### Problem to work on
Set the listing down again in full, word for word, with the pictures left out.

### Excerpted records
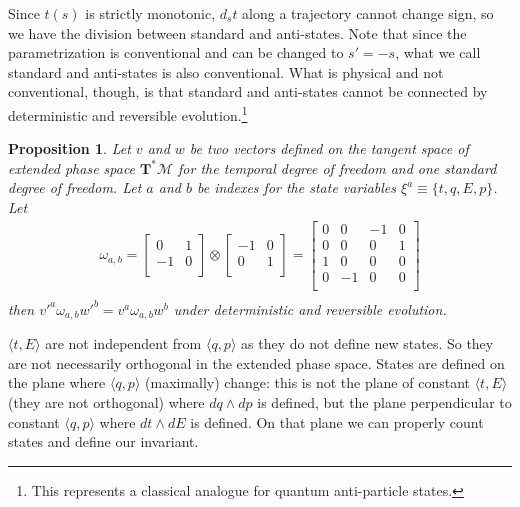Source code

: \documentclass[aps,pra,10pt,twocolumn,floatfix,nofootinbib]{revtex4-1}
\newtheorem{prop}[thm]{Proposition}
\theoremstyle{definition}
\begin{document}
Since $t(s)$ is strictly monotonic, $d_{s}t$ along a trajectory cannot change sign, so we have the division between standard and anti-states. Note that since the parametrization is conventional and can be changed to $s'=-s$, what we call standard and anti-states is also conventional. What is physical and not conventional, though, is that standard and anti-states cannot be connected by deterministic and reversible evolution.\footnote{This represents a classical analogue for quantum anti-particle states.}

\begin{prop}\label{tdofInvariant}
Let $v$ and $w$ be two vectors defined on the tangent space of extended phase space $\mathbf{T}^*\mathcal{M}$ for the temporal degree of freedom and one standard degree of freedom. Let $a$ and $b$ be indexes for the state variables $\xi^a\equiv\{t, q, E, p\}$. Let
\begin{align*}
\omega_{a, b} =  \left[
  \begin{array}{cc}
    0 & 1 \\
    -1 & 0 \\
  \end{array}
\right] \otimes \left[
  \begin{array}{cc}
    -1 & 0 \\
    0 & 1 \\
  \end{array}
\right]
= \left[
  \begin{array}{cccc}
    0 & 0 & -1 & 0 \\
    0 & 0 & 0 & 1 \\
    1 & 0 & 0 & 0 \\
    0 & -1 & 0 & 0 \\
  \end{array}
\right] \\
\end{align*}
then $v'^{a} \omega_{a, b} w'^{b}=v^{a} \omega_{a, b} w^{b}$ under deterministic and reversible evolution.
\end{prop}

$\langle t, E \rangle$ are not independent from $\langle q, p \rangle$ as they do not define new states. So they are not necessarily orthogonal in the extended phase space. States are defined on the plane where $\langle q, p \rangle$ (maximally) change: this is not the plane of constant $\langle t, E \rangle$ (they are not orthogonal) where $dq \wedge dp$ is defined, but the plane perpendicular to constant $\langle q, p \rangle$ where $dt \wedge dE$ is defined. On that plane we can properly count states and define our invariant.
\end{document}
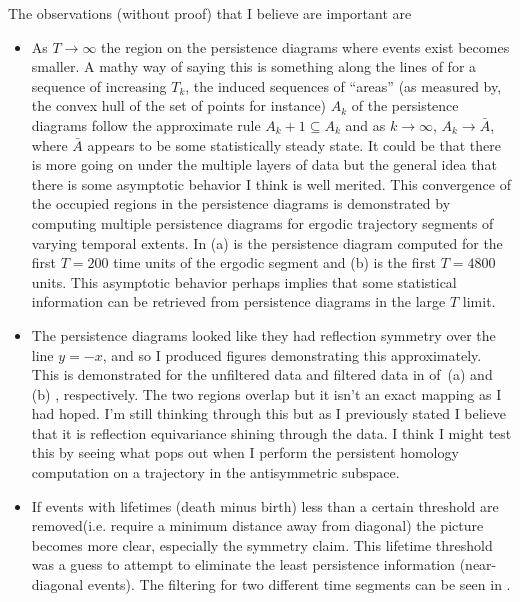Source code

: \begin{description}
{\begin{description}
The observations (without proof) that I believe are important are
\begin{itemize}
\item
    As $T \rightarrow \infty$ the region on the persistence diagrams where events
    exist becomes smaller. A mathy way of saying this is something along the
    lines of for a sequence of increasing $T_k$, the induced sequences of
    ``areas'' (as measured by, the convex hull of the set of points for instance)
    $A_k$ of the persistence diagrams follow the approximate rule $A_k+1
    \subseteq A_k$ and as $k \rightarrow \infty$, $A_k \rightarrow \bar{A}$,
    where $\bar{A}$ appears to be some statistically steady state. It could be
    that there is more going on under the multiple layers of data but the general
    idea that there is some asymptotic behavior I think is well merited. This
    convergence of the occupied regions in the persistence diagrams is
    demonstrated by computing multiple persistence diagrams for ergodic
    trajectory segments of varying temporal extents. In  (a)
    is the persistence diagram computed for the first $T=200$ time units of the
    ergodic segment and (b) is the first $T=4800$ units. This asymptotic behavior
    perhaps implies that some statistical information can be retrieved from
    persistence diagrams in the large $T$ limit.
\item
    The persistence diagrams looked like they had reflection symmetry over the
    line $y=-x$, and so I produced figures demonstrating this approximately. This
    is demonstrated for the unfiltered data and filtered data in of
    \,(a) and (b) , respectively. The two regions overlap
    but it isn't an exact mapping as I had hoped. I'm still thinking through this
    but as I previously stated I believe that it is reflection equivariance
    shining through the data. I think I might test this by seeing what pops out
    when I perform the persistent homology computation on a trajectory in the
    antisymmetric subspace.
\item
    If events with lifetimes (death minus birth) less than a certain threshold
    are removed(i.e. require a minimum distance away from diagonal) the picture
    becomes more clear, especially the symmetry claim. This lifetime threshold
    was a guess to attempt to eliminate the least persistence information
    (near-diagonal eve\-nts). The filtering for two different time segments can
    be seen in .
\end{itemize}


\end{description}}
\end{description}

### Response to the task
Source code

: \documentclass[aps,pra,10pt,twocolumn,floatfix,nofootinbib]{revtex4-1}
\newtheorem{prop}[thm]{Proposition}
\theoremstyle{definition}
\begin{document}
Since $t(s)$ is strictly monotonic, $d_{s}t$ along a trajectory cannot change sign, so we have the division between standard and anti-states. Note that since the parametrization is conventional and can be changed to $s'=-s$, what we call standard and anti-states is also conventional. What is physical and not conventional, though, is that standard and anti-states cannot be connected by deterministic and reversible evolution.\footnote{This represents a classical analogue for quantum anti-particle states.}

\begin{prop}\label{tdofInvariant}
Let $v$ and $w$ be two vectors defined on the tangent space of extended phase space $\mathbf{T}^*\mathcal{M}$ for the temporal degree of freedom and one standard degree of freedom. Let $a$ and $b$ be indexes for the state variables $\xi^a\equiv\{t, q, E, p\}$. Let
\begin{align*}
\omega_{a, b} =  \left[
  \begin{array}{cc}
    0 & 1 \\
    -1 & 0 \\
  \end{array}
\right] \otimes \left[
  \begin{array}{cc}
    -1 & 0 \\
    0 & 1 \\
  \end{array}
\right]
= \left[
  \begin{array}{cccc}
    0 & 0 & -1 & 0 \\
    0 & 0 & 0 & 1 \\
    1 & 0 & 0 & 0 \\
    0 & -1 & 0 & 0 \\
  \end{array}
\right] \\
\end{align*}
then $v'^{a} \omega_{a, b} w'^{b}=v^{a} \omega_{a, b} w^{b}$ under deterministic and reversible evolution.
\end{prop}

$\langle t, E \rangle$ are not independent from $\langle q, p \rangle$ as they do not define new states. So they are not necessarily orthogonal in the extended phase space. States are defined on the plane where $\langle q, p \rangle$ (maximally) change: this is not the plane of constant $\langle t, E \rangle$ (they are not orthogonal) where $dq \wedge dp$ is defined, but the plane perpendicular to constant $\langle q, p \rangle$ where $dt \wedge dE$ is defined. On that plane we can properly count states and define our invariant.
\end{document}
Source code

: \begin{description}
{\begin{description}
The observations (without proof) that I believe are important are
\begin{itemize}
\item
    As $T \rightarrow \infty$ the region on the persistence diagrams where events
    exist becomes smaller. A mathy way of saying this is something along the
    lines of for a sequence of increasing $T_k$, the induced sequences of
    ``areas'' (as measured by, the convex hull of the set of points for instance)
    $A_k$ of the persistence diagrams follow the approximate rule $A_k+1
    \subseteq A_k$ and as $k \rightarrow \infty$, $A_k \rightarrow \bar{A}$,
    where $\bar{A}$ appears to be some statistically steady state. It could be
    that there is more going on under the multiple layers of data but the general
    idea that there is some asymptotic behavior I think is well merited. This
    convergence of the occupied regions in the persistence diagrams is
    demonstrated by computing multiple persistence diagrams for ergodic
    trajectory segments of varying temporal extents. In  (a)
    is the persistence diagram computed for the first $T=200$ time units of the
    ergodic segment and (b) is the first $T=4800$ units. This asymptotic behavior
    perhaps implies that some statistical information can be retrieved from
    persistence diagrams in the large $T$ limit.
\item
    The persistence diagrams looked like they had reflection symmetry over the
    line $y=-x$, and so I produced figures demonstrating this approximately. This
    is demonstrated for the unfiltered data and filtered data in of
    \,(a) and (b) , respectively. The two regions overlap
    but it isn't an exact mapping as I had hoped. I'm still thinking through this
    but as I previously stated I believe that it is reflection equivariance
    shining through the data. I think I might test this by seeing what pops out
    when I perform the persistent homology computation on a trajectory in the
    antisymmetric subspace.
\item
    If events with lifetimes (death minus birth) less than a certain threshold
    are removed(i.e. require a minimum distance away from diagonal) the picture
    becomes more clear, especially the symmetry claim. This lifetime threshold
    was a guess to attempt to eliminate the least persistence information
    (near-diagonal eve\-nts). The filtering for two different time segments can
    be seen in .
\end{itemize}


\end{description}}
\end{description}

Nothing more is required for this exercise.